Data records

****

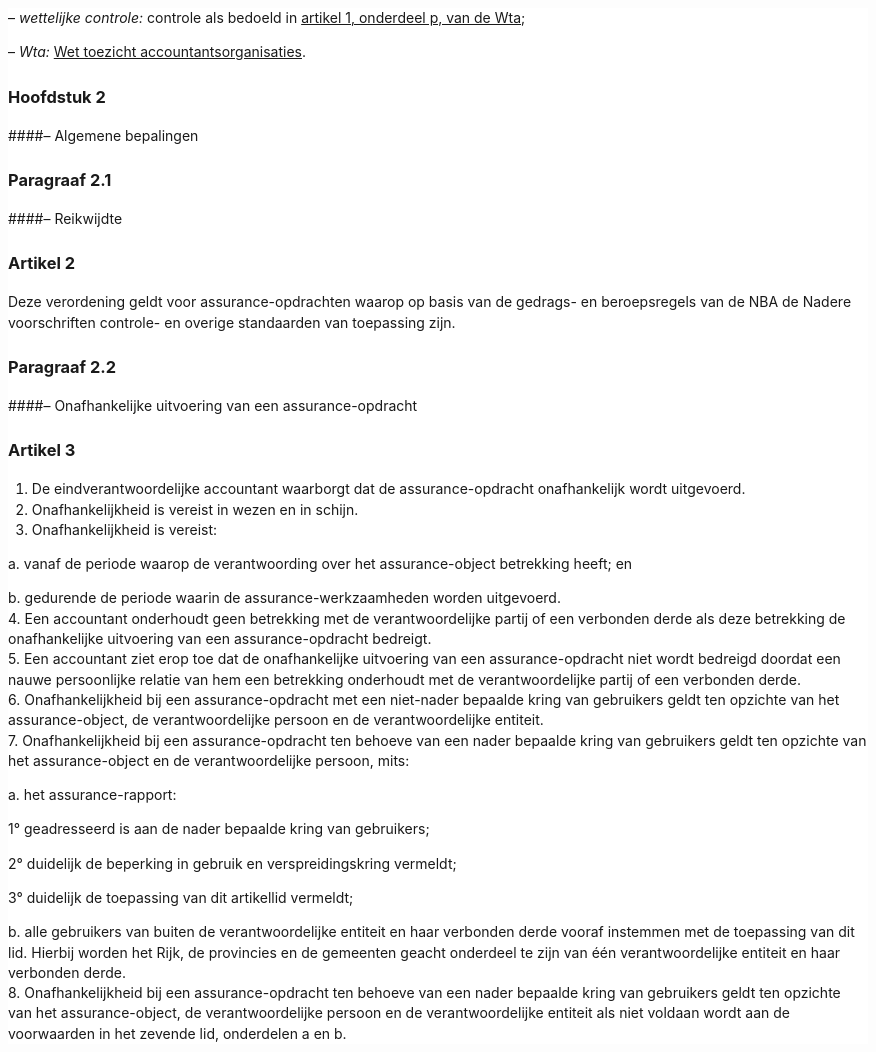 –  *wettelijke controle:* controle als bedoeld in [artikel 1, onderdeel p, van de Wta](../../../../../../../../../../wet/wet/toezicht/accountantsorganisaties/BWBR0019468/README.md);  

–  *Wta:* [Wet toezicht accountantsorganisaties](../../../../../../../../../../wet/wet/toezicht/accountantsorganisaties/BWBR0019468/README.md).   

### Hoofdstuk  2  

####– Algemene bepalingen

### Paragraaf  2.1  

####– Reikwijdte

### Artikel  2  

Deze verordening geldt voor assurance-opdrachten waarop op basis van de gedrags- en beroepsregels van de NBA de Nadere voorschriften controle- en overige standaarden van toepassing zijn. 

### Paragraaf  2.2  

####– Onafhankelijke uitvoering van een assurance-opdracht

### Artikel  3  

1.  De eindverantwoordelijke accountant waarborgt dat de assurance-opdracht onafhankelijk wordt uitgevoerd.   
2.  Onafhankelijkheid is vereist in wezen en in schijn.   
3.  Onafhankelijkheid is vereist: 

a. vanaf de periode waarop de verantwoording over het assurance-object betrekking heeft; en  

b. gedurende de periode waarin de assurance-werkzaamheden worden uitgevoerd.     
4.  Een accountant onderhoudt geen betrekking met de verantwoordelijke partij of een verbonden derde als deze betrekking de onafhankelijke uitvoering van een assurance-opdracht bedreigt.   
5.  Een accountant ziet erop toe dat de onafhankelijke uitvoering van een assurance-opdracht niet wordt bedreigd doordat een nauwe persoonlijke relatie van hem een betrekking onderhoudt met de verantwoordelijke partij of een verbonden derde.   
6.  Onafhankelijkheid bij een assurance-opdracht met een niet-nader bepaalde kring van gebruikers geldt ten opzichte van het assurance-object, de verantwoordelijke persoon en de verantwoordelijke entiteit.   
7.  Onafhankelijkheid bij een assurance-opdracht ten behoeve van een nader bepaalde kring van gebruikers geldt ten opzichte van het assurance-object en de verantwoordelijke persoon, mits: 

a. het assurance-rapport: 

1° geadresseerd is aan de nader bepaalde kring van gebruikers;  

2° duidelijk de beperking in gebruik en verspreidingskring vermeldt;  

3° duidelijk de toepassing van dit artikellid vermeldt;    

b. alle gebruikers van buiten de verantwoordelijke entiteit en haar verbonden derde vooraf instemmen met de toepassing van dit lid. Hierbij worden het Rijk, de provincies en de gemeenten geacht onderdeel te zijn van één verantwoordelijke entiteit en haar verbonden derde.     
8.  Onafhankelijkheid bij een assurance-opdracht ten behoeve van een nader bepaalde kring van gebruikers geldt ten opzichte van het assurance-object, de verantwoordelijke persoon en de verantwoordelijke entiteit als niet voldaan wordt aan de voorwaarden in het zevende lid, onderdelen a en b.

****

■ What you will do:
Using only the entries above, output the line with "####– Onafhankelijke uitvoering", the line with "b. gedurende de", and all lines between them, exactly as they stand.

■ Exercise response:
####– Onafhankelijke uitvoering van een assurance-opdracht

### Artikel  3  

1.  De eindverantwoordelijke accountant waarborgt dat de assurance-opdracht onafhankelijk wordt uitgevoerd.   
2.  Onafhankelijkheid is vereist in wezen en in schijn.   
3.  Onafhankelijkheid is vereist: 

a. vanaf de periode waarop de verantwoording over het assurance-object betrekking heeft; en  

b. gedurende de periode waarin de assurance-werkzaamheden worden uitgevoerd.     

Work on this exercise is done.